Exercise objective:
After dropping the pictures, give again exactly the lines of the data from its first line through the line with "### **1. Hybrid AI-Rule Integration:**", which is included as well.

Exercise material:

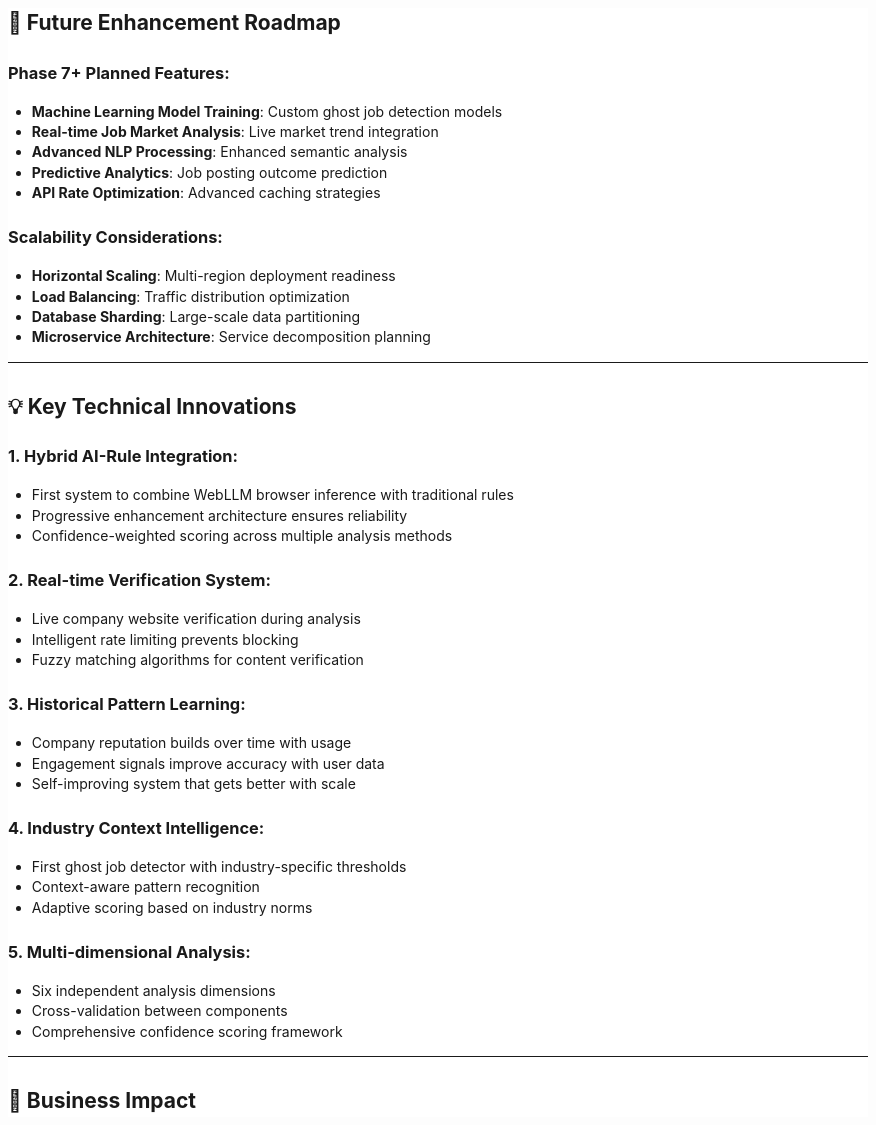 
## 🔮 **Future Enhancement Roadmap**

### **Phase 7+ Planned Features:**
- **Machine Learning Model Training**: Custom ghost job detection models
- **Real-time Job Market Analysis**: Live market trend integration
- **Advanced NLP Processing**: Enhanced semantic analysis
- **Predictive Analytics**: Job posting outcome prediction
- **API Rate Optimization**: Advanced caching strategies

### **Scalability Considerations:**
- **Horizontal Scaling**: Multi-region deployment readiness
- **Load Balancing**: Traffic distribution optimization
- **Database Sharding**: Large-scale data partitioning
- **Microservice Architecture**: Service decomposition planning

---

## 💡 **Key Technical Innovations**

### **1. Hybrid AI-Rule Integration:**
- First system to combine WebLLM browser inference with traditional rules
- Progressive enhancement architecture ensures reliability
- Confidence-weighted scoring across multiple analysis methods

### **2. Real-time Verification System:**
- Live company website verification during analysis
- Intelligent rate limiting prevents blocking
- Fuzzy matching algorithms for content verification

### **3. Historical Pattern Learning:**
- Company reputation builds over time with usage
- Engagement signals improve accuracy with user data
- Self-improving system that gets better with scale

### **4. Industry Context Intelligence:**
- First ghost job detector with industry-specific thresholds
- Context-aware pattern recognition
- Adaptive scoring based on industry norms

### **5. Multi-dimensional Analysis:**
- Six independent analysis dimensions
- Cross-validation between components
- Comprehensive confidence scoring framework

---

## 🎯 **Business Impact**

Exercise result:
## 🔮 **Future Enhancement Roadmap**

### **Phase 7+ Planned Features:**
- **Machine Learning Model Training**: Custom ghost job detection models
- **Real-time Job Market Analysis**: Live market trend integration
- **Advanced NLP Processing**: Enhanced semantic analysis
- **Predictive Analytics**: Job posting outcome prediction
- **API Rate Optimization**: Advanced caching strategies

### **Scalability Considerations:**
- **Horizontal Scaling**: Multi-region deployment readiness
- **Load Balancing**: Traffic distribution optimization
- **Database Sharding**: Large-scale data partitioning
- **Microservice Architecture**: Service decomposition planning

---

## 💡 **Key Technical Innovations**

### **1. Hybrid AI-Rule Integration:**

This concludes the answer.